Anyway, Charles died shortly after. I don’t think his heart ever fully healed from the loss of his wife. He helped me rediscover so many wonderful things about myself and in a way he helped save my marriage. Your grandfather never knew about Charles. Neither does your mother and father. I’d like to keep this special secret between us.
“Do you think you could love more than one person at one time? Like really be in love?” I realize I just asked this question out loud to the gambler.
She stares at her book for a moment, almost scanning the pages for a bit of information or something to reference. Upon finding neither, she sighs.
“I suppose so. If your heart is big enough.”
My grandma’s heart was definitely big enough. When she was only sixteen she worked and went to school so that she could help support her mother and her five-year-old sister.
When she married my grandfather, she told him that her sister and her mother were part of the package.
I write “love” on my pad of paper. I study the page, it is plastered with scribbles of different words and other doodles, lines that zigzag across the page and little swirls. All that is missing is an “I heart somebody” and I could be looking at the cover of my Math folder from high school. I write out the word “school” next.

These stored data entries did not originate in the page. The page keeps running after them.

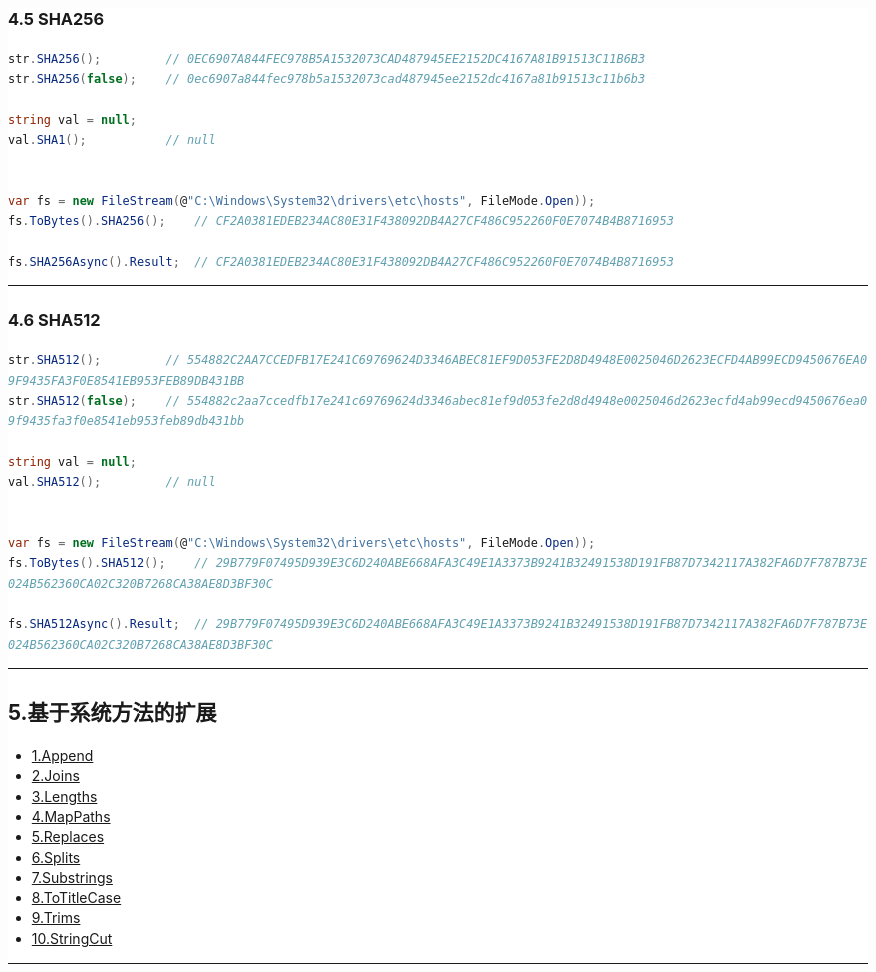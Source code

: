 

### 4.5 SHA256

```csharp
str.SHA256();         // 0EC6907A844FEC978B5A1532073CAD487945EE2152DC4167A81B91513C11B6B3
str.SHA256(false);    // 0ec6907a844fec978b5a1532073cad487945ee2152dc4167a81b91513c11b6b3

string val = null;
val.SHA1();           // null


var fs = new FileStream(@"C:\Windows\System32\drivers\etc\hosts", FileMode.Open));
fs.ToBytes().SHA256();    // CF2A0381EDEB234AC80E31F438092DB4A27CF486C952260F0E7074B4B8716953

fs.SHA256Async().Result;  // CF2A0381EDEB234AC80E31F438092DB4A27CF486C952260F0E7074B4B8716953
```
----


### 4.6 SHA512

```csharp
str.SHA512();         // 554882C2AA7CCEDFB17E241C69769624D3346ABEC81EF9D053FE2D8D4948E0025046D2623ECFD4AB99ECD9450676EA09F9435FA3F0E8541EB953FEB89DB431BB
str.SHA512(false);    // 554882c2aa7ccedfb17e241c69769624d3346abec81ef9d053fe2d8d4948e0025046d2623ecfd4ab99ecd9450676ea09f9435fa3f0e8541eb953feb89db431bb

string val = null;
val.SHA512();         // null


var fs = new FileStream(@"C:\Windows\System32\drivers\etc\hosts", FileMode.Open));
fs.ToBytes().SHA512();    // 29B779F07495D939E3C6D240ABE668AFA3C49E1A3373B9241B32491538D191FB87D7342117A382FA6D7F787B73E024B562360CA02C320B7268CA38AE8D3BF30C

fs.SHA512Async().Result;  // 29B779F07495D939E3C6D240ABE668AFA3C49E1A3373B9241B32491538D191FB87D7342117A382FA6D7F787B73E024B562360CA02C320B7268CA38AE8D3BF30C
```
----


## 5.基于系统方法的扩展
- [1.Append](#51-append)
- [2.Joins](#52-joins)
- [3.Lengths](#53-lengths)
- [4.MapPaths](#54-mappaths)
- [5.Replaces](#55-replaces)
- [6.Splits](#56-splits)
- [7.Substrings](#57-substrings)
- [8.ToTitleCase](#58-totitlecase)
- [9.Trims](#59-trims)
- [10.StringCut](#510-stringcut)
----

My grandma was a brilliant woman. She finished high school and then married my grandfather. From there, she raised a family of three boys. And at the age of forty-four, despite my grandfather’s protests, she went back to college to get her degree.
I open a letter that she wrote to me just before she passed on. She was revisiting the days when she would work during the day, go to school at night and come home to be a wife and mother all at the same time. My lungs fill with a breath of inspiration.

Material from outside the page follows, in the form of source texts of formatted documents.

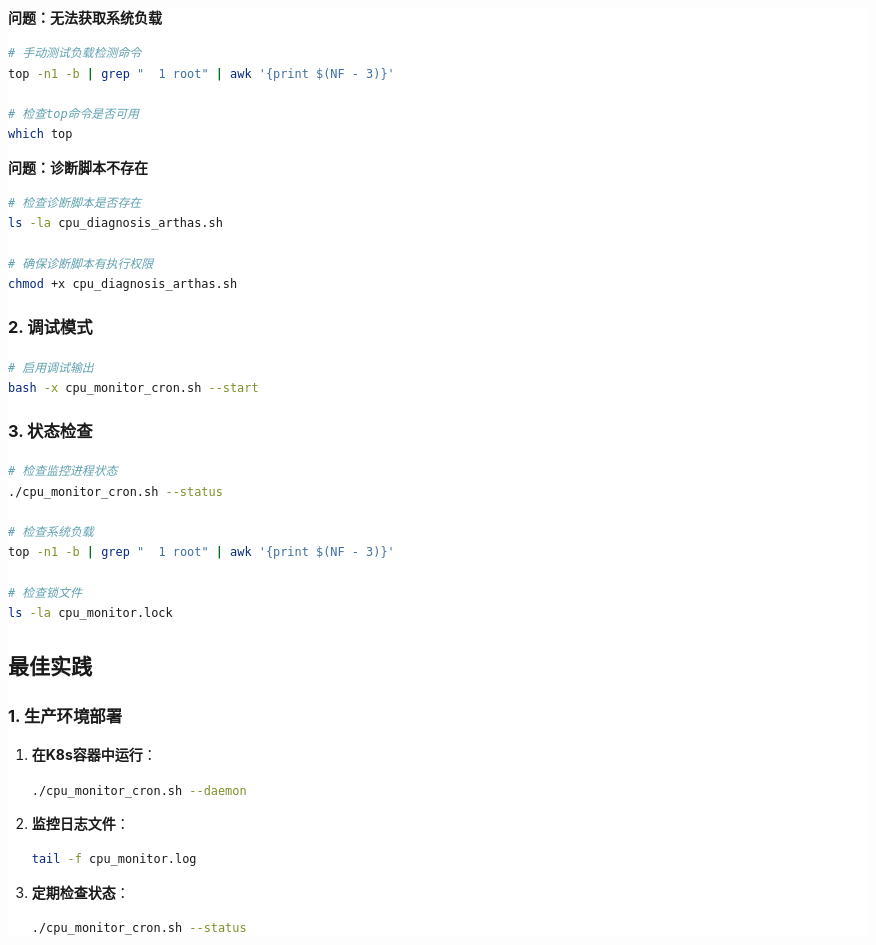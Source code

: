 **问题：无法获取系统负载**
```bash
# 手动测试负载检测命令
top -n1 -b | grep "  1 root" | awk '{print $(NF - 3)}'

# 检查top命令是否可用
which top
```

**问题：诊断脚本不存在**
```bash
# 检查诊断脚本是否存在
ls -la cpu_diagnosis_arthas.sh

# 确保诊断脚本有执行权限
chmod +x cpu_diagnosis_arthas.sh
```

### 2. 调试模式

```bash
# 启用调试输出
bash -x cpu_monitor_cron.sh --start
```

### 3. 状态检查

```bash
# 检查监控进程状态
./cpu_monitor_cron.sh --status

# 检查系统负载
top -n1 -b | grep "  1 root" | awk '{print $(NF - 3)}'

# 检查锁文件
ls -la cpu_monitor.lock
```

## 最佳实践

### 1. 生产环境部署

1. **在K8s容器中运行**：
   ```bash
   ./cpu_monitor_cron.sh --daemon
   ```

2. **监控日志文件**：
   ```bash
   tail -f cpu_monitor.log
   ```

3. **定期检查状态**：
   ```bash
   ./cpu_monitor_cron.sh --status
   ```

When your grandfather told me that I he wouldn’t let me go back to school, she wrote, I told him that he didn’t have a choice. He could hate it as much as he wanted, or he could learn to accept it. Either way, I was going to go. He learned to like it. And once I graduated and secured a teaching job, he wasn’t complaining anymore when the extra money came rolling in. Ha!
I smile, hearing her laughter ring throughout my ears, rising above the noise of the engine.
The plane suddenly shakes violently and I immediately take hold of the seat handles. A voice comes over the loud speaker saying something about turbulence and how we should be through it in just a few moments. The plane drifts up quick and then down just as fast.
The pad and pen drop from my lap and land on the floor. Letters scatter and I reach with my left hand to keep them from falling too.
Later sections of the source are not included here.